Nike is denying rumors that it has laid off most of the engineering team responsible for its Nike+ FuelBand SE fitness band to focus on software development instead.
CNET reported Friday that Nike had laid off 70-80% of the team responsible for designing its FuelBand fitness tracker -- 55 people in Hong Kong and at Nike headquarters in Beaverton, Ore.
"As a fast-paced, global business we continually align resources with business priorities," Nike spokesman Brian Strong told CNET in an email sent before the story ran. "As our Digital Sport priorities evolve, we expect to make changes within the team, and there will be a small number of layoffs. We do not comment on individual employment matters."
The reported layoffs would point toward a different strategy at Nike
when it comes to wearables.
Strong told CNET that Nike would continue to sell the current generation of its FuelBand SE and would continue with plans to launch versions in a range of new colors. He didn't address suggestions from CNET sources that the company had already killed a slimmer version of FuelBand that was supposed to ship in the fall.
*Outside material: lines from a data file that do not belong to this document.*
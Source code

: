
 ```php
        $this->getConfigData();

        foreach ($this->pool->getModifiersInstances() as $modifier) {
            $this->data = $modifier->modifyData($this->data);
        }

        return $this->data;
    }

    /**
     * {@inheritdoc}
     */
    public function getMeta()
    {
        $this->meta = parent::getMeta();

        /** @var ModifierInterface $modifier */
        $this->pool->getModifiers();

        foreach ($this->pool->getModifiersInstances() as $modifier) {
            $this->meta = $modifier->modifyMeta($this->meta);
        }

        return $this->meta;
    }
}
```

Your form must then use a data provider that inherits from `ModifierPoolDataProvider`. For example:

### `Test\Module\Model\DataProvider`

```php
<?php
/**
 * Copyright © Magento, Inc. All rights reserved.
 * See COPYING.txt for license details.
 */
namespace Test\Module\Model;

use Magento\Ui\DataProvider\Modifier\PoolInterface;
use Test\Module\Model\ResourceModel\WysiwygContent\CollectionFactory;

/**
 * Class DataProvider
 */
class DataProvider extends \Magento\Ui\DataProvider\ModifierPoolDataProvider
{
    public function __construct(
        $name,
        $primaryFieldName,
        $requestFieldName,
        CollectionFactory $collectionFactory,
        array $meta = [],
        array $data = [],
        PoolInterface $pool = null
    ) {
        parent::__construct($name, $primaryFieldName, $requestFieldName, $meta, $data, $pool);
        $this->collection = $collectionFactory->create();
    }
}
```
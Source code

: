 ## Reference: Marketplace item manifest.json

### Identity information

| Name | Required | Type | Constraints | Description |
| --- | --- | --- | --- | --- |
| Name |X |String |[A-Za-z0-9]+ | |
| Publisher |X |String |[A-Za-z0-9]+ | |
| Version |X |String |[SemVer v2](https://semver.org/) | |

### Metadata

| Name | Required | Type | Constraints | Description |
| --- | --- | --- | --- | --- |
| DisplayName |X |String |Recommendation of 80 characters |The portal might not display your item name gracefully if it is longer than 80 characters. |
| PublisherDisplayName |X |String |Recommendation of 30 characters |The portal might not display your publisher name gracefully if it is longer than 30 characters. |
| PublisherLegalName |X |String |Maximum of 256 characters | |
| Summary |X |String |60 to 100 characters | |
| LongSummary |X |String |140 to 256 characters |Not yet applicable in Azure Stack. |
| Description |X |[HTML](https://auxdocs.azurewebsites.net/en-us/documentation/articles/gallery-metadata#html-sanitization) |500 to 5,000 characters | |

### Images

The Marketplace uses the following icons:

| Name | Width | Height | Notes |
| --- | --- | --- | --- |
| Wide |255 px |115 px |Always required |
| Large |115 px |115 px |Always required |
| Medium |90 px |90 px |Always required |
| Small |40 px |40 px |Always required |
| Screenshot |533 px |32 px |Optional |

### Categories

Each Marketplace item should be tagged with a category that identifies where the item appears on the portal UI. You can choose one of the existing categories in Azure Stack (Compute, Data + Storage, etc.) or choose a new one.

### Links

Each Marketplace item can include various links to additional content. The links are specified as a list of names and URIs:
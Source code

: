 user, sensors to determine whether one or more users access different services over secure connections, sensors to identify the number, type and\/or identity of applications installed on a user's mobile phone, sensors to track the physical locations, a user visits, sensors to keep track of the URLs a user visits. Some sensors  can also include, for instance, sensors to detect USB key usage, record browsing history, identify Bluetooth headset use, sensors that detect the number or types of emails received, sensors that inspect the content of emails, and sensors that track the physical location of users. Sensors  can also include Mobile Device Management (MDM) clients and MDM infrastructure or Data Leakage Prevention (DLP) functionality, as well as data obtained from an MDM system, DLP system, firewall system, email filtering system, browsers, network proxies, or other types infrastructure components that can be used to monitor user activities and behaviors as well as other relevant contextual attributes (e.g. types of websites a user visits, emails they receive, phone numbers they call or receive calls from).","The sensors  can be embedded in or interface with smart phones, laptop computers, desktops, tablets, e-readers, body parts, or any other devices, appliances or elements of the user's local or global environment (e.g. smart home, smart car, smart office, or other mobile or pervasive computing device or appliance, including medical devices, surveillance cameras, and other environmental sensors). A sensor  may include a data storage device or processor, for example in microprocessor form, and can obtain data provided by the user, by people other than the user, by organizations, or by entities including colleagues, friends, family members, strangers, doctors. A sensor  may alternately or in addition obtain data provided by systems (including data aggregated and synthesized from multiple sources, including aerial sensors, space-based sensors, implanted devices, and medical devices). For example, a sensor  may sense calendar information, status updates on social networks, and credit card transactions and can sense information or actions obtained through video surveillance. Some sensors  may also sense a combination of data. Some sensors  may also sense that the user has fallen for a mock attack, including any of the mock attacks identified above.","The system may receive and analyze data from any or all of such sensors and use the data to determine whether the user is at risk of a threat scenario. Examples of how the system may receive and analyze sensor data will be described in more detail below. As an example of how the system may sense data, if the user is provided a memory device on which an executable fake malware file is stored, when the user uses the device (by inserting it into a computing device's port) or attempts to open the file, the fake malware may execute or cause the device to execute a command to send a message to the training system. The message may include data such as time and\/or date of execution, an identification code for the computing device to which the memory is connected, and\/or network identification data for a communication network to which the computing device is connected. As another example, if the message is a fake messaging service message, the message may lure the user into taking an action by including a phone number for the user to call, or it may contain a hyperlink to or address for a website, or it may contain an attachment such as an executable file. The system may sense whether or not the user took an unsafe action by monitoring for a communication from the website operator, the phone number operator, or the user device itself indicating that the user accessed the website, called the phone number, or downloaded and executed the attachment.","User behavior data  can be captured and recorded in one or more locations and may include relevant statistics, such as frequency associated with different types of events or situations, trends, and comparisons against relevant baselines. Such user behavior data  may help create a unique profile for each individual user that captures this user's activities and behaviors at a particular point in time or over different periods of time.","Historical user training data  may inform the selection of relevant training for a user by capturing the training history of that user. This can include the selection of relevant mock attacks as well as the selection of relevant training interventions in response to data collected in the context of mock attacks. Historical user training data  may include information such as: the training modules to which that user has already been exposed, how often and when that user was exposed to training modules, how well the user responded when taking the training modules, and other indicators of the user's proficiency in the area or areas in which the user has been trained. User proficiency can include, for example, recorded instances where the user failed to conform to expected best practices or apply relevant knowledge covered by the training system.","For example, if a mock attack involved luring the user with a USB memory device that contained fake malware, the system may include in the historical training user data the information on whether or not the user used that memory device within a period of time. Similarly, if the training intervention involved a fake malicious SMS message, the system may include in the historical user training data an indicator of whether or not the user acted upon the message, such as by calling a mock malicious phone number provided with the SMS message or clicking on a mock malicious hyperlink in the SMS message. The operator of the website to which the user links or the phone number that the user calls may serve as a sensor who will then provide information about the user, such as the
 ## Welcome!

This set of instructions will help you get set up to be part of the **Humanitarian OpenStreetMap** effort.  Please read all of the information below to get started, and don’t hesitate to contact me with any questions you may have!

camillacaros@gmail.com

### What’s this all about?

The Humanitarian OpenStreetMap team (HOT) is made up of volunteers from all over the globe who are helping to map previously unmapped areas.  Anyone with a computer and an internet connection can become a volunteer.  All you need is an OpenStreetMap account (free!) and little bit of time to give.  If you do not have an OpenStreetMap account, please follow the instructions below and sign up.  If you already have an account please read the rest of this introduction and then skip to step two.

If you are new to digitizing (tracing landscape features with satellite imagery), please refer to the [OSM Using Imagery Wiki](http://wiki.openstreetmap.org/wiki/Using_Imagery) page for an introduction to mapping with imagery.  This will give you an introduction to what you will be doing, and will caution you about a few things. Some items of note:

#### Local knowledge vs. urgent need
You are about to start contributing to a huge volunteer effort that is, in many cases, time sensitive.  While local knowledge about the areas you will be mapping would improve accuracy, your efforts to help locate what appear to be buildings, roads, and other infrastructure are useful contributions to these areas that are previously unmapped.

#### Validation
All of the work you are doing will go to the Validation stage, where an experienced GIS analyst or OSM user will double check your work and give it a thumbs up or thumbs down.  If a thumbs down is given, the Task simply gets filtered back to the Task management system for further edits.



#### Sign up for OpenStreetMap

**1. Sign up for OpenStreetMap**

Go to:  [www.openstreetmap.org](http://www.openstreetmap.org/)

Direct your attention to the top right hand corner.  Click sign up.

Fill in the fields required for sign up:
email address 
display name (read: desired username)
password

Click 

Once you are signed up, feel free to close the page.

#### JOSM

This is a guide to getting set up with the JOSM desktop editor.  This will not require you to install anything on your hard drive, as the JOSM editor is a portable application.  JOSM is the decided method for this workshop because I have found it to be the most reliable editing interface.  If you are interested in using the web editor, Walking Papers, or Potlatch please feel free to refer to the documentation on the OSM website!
The FuelBand team is part of the 200-person Nike Digital Sport division that was responsible for industrial design, mechanical, and electrical hardware engineering of the FuelBand, Nike+ sportwatch, and other fitness-oriented wearables.
The layoffs would be part of an overall cutback in the hardware-producing side of Nike's digital sports effort, which includes software development for the possibly defunct fitness trackers and Nike Digital Tech, which is responsible for web design and web applications for NikeFuel, the social networking site Nike set up as an online base to collect, post, and compare performance statistics gathered by customers using its FuelBand, SportWatch, and iOS-based running- and basketball-tracking applications.
The layoffs did not affect Nike Digital Tech, according to CNET.
Nike confirmed to Re/code that it would make a "small number" of layoffs, but it denied that it is shutting down its hardware design efforts. Nike would not respond by phone to questions from EE Times, and it has not yet responded to requests sent via email.
The company has not stopped development or marketing efforts for its wearables. During an April 10 event, it announced the launch of a third-party developer recruitment center, the Nike+Fuel Lab. At that event, Nike touted its relationships with fitness app companies, including RunKeeper, Strave, and MyFitnessPal, and said users of all those apps would be able to use NikeFuel to measure their own performance.
The Nike+Fuel Lab website presents NikeFuel as "a single, universal way to measure movement." This implies Nike would be responsible for the hardware tracking the movement, as well as the software crunching statistics related to it. Most of the site focuses on the role of other fitness app developers, much as an IT equipment vendor would focus on independent software vendors as part of its promotion of IT hardware.
FuelBand made Nike a leader in fitness tracking, which IDC predicts will make up the bulk of the nonmedical wearables market through 2018. But comparatively slow software development kept it from using the steady flow of performance data from customers as a way to lock them into a Nike universe.